A Seoul quasi tutti puntano dritti ai cinque palazzi reali e al quartiere di Myeongdong. Pochi salgono la collinetta di Jungnim-dong, nel distretto di Jung-gu, dove sorge la chiesa cattolica di Yakhyeon (약현성당), il cui nome ufficiale è Chiesa di San Giuseppe. È un edificio piccolo, in mattoni rossi, ma con un primato preciso: completato nel 1892, è la prima costruzione in stile gotico occidentale mai realizzata in Corea, e più in generale il primo edificio moderno di impianto europeo del Paese.
Il contesto storico spiega perché si trova proprio qui. Dopo che la Corea concesse una forma di libertà religiosa nel 1886, la comunità cattolica crebbe e nel 1891 si organizzò una parrocchia. La progettazione fu affidata al vescovo coadiutore Coste, mentre la prima pietra venne posata da Doucet, il parroco della cattedrale di Myeongdong. Non è un dettaglio secondario: l'esperienza maturata a Yakhyeon servì poi da banco di prova per la costruzione della ben più nota cattedrale di Myeongdong, che seguì di lì a poco. In pratica, qui i missionari francesi e i muratori coreani impararono a costruire in stile gotico prima di affrontare il cantiere più grande.
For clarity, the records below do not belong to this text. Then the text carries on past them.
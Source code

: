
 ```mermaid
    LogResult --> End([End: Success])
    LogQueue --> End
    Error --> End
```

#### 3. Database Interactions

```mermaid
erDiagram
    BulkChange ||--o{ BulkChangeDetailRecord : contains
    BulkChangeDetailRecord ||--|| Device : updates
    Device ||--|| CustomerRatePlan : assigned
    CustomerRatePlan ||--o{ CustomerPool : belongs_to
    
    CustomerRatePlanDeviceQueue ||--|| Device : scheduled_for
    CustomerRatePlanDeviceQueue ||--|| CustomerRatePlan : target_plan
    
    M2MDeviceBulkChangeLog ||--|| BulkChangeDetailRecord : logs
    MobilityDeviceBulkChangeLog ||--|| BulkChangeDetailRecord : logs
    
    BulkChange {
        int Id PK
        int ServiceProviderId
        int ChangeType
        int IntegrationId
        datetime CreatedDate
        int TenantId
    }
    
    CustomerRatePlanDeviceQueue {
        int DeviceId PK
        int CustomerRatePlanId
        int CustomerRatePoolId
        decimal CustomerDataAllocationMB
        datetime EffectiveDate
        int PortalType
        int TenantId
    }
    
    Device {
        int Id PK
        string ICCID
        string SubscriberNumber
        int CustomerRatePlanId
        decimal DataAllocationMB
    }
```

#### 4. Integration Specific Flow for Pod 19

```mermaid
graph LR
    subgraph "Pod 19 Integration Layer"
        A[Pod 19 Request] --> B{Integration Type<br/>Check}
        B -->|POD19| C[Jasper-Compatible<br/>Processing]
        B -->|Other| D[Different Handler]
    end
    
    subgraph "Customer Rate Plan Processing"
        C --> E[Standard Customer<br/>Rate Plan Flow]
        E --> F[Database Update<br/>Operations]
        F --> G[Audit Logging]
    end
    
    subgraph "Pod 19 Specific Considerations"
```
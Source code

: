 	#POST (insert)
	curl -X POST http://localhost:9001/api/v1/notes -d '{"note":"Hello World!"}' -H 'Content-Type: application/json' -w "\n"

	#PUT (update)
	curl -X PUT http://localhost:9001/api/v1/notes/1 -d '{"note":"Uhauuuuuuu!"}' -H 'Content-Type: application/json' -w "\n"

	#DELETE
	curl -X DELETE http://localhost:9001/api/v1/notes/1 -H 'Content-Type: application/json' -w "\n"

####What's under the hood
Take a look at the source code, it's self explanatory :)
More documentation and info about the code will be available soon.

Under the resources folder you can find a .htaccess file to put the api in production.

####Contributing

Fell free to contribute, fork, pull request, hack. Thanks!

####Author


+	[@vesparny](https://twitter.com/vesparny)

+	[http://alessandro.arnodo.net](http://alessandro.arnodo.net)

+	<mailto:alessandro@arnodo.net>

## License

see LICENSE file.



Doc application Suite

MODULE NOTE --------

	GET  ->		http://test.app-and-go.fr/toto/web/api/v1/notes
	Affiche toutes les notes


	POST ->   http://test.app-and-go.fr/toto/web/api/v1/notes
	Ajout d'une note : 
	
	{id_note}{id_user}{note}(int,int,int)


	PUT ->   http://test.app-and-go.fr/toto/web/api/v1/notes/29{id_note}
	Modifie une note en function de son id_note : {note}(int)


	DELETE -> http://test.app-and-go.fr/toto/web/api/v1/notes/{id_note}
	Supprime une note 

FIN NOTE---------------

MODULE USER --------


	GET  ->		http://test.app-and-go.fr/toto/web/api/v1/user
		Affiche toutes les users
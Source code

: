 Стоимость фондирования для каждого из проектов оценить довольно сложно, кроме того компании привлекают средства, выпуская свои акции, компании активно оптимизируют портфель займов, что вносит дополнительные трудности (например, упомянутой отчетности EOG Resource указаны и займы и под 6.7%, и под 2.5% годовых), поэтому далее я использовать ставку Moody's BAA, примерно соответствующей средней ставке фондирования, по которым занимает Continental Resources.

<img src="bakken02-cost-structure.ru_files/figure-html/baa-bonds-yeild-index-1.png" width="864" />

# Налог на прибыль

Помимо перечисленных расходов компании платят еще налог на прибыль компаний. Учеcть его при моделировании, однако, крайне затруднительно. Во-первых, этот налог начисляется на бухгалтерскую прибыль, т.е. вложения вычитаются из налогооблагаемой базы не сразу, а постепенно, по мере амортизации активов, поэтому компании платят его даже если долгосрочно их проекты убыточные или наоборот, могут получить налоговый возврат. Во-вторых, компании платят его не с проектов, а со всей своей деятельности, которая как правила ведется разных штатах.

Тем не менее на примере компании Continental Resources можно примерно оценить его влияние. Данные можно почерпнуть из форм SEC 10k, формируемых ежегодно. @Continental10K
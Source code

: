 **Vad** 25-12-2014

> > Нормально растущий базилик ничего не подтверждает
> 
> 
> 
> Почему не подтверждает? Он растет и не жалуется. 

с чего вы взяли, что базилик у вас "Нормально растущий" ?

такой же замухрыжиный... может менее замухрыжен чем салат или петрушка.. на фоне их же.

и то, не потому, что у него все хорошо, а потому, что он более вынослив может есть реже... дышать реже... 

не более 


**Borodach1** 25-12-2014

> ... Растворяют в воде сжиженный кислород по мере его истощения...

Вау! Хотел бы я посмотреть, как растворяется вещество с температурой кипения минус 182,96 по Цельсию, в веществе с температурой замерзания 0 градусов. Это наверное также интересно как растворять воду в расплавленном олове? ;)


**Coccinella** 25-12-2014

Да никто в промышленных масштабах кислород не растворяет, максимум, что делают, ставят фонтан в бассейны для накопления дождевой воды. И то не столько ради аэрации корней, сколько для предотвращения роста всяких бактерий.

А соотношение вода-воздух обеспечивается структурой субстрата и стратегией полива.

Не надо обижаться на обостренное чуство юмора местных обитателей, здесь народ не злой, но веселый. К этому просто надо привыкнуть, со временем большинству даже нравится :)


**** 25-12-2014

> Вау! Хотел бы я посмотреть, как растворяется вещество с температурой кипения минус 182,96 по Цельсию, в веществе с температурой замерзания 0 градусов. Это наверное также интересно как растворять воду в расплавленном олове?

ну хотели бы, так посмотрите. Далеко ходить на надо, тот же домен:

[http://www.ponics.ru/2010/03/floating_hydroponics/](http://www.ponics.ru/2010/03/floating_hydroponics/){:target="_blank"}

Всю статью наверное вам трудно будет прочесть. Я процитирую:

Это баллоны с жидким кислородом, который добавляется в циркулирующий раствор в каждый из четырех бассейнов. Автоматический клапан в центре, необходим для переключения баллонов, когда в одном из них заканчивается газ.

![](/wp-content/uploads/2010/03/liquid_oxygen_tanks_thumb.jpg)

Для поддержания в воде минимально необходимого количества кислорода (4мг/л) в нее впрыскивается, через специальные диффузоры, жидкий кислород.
L'edificio ha pianta a croce latina, circa 12 metri di larghezza per 32 di lunghezza, con finestre ad arco basse e un portale a sesto acuto. Le dimensioni contenute e il mattone a vista gli danno un'aria più sobria che monumentale, lontana dall'idea di cattedrale imponente. Per questo conviene arrivarci senza fretta e dedicare tempo anche all'interno, tenuto aperto come santuario pubblico.
La collina su cui sorge non è stata scelta a caso. Il terreno apparteneva alla casa di Yi Seung-hun, decapitato durante la persecuzione anticattolica del 1801, e la chiesa fu costruita in posizione affacciata sul sito delle esecuzioni di Seosomun, dove oltre un centinaio di cattolici coreani furono messi a morte. Yakhyeon nacque quindi anche come gesto di memoria verso quei martiri. Oggi l'area di Seosomun è un parco con un memoriale dedicato, raggiungibile a piedi: vale la pena collegare le due tappe per capire il legame tra il luogo e la sua storia.
La chiesa fu gravemente danneggiata da un incendio doloso nel 1998. Vista la sua importanza, si decise di ricostruirla fedelmente, e il restauro fu completato nel 2000. Era già stata designata Sito Storico nazionale dall'amministrazione del patrimonio culturale il 22 novembre 1977. Chi segue le serie coreane potrebbe riconoscerla: è stata una delle location del drama "The Fiery Priest".
Come arrivarci. La stazione più comoda è Chungjeongno, sulle linee 2 e 5 della metropolitana di Seoul; si esce dall'uscita 4 (o 5) e si cammina circa dieci minuti lungo Jungnim-ro. L'ultimo tratto è in salita e l'ingresso si raggiunge per una scalinata, perché la chiesa sta in cima alla collinetta; lungo la strada si incontrano alcuni piccoli caffè. L'indirizzo ufficiale è 447-1 Cheongpa-ro, Jung-gu, Seoul.
Trattandosi di una parrocchia attiva, gli orari di visita seguono quelli liturgici: conviene evitare le messe se si vuole guardare l'interno con calma, ed entrare con il rispetto dovuto a un luogo di culto. È una sosta breve, ma per chi è curioso della storia di Seoul oltre i palazzi reali racconta un capitolo poco frequentato: l'arrivo dell'architettura occidentale in Corea e la memoria dei suoi martiri cristiani.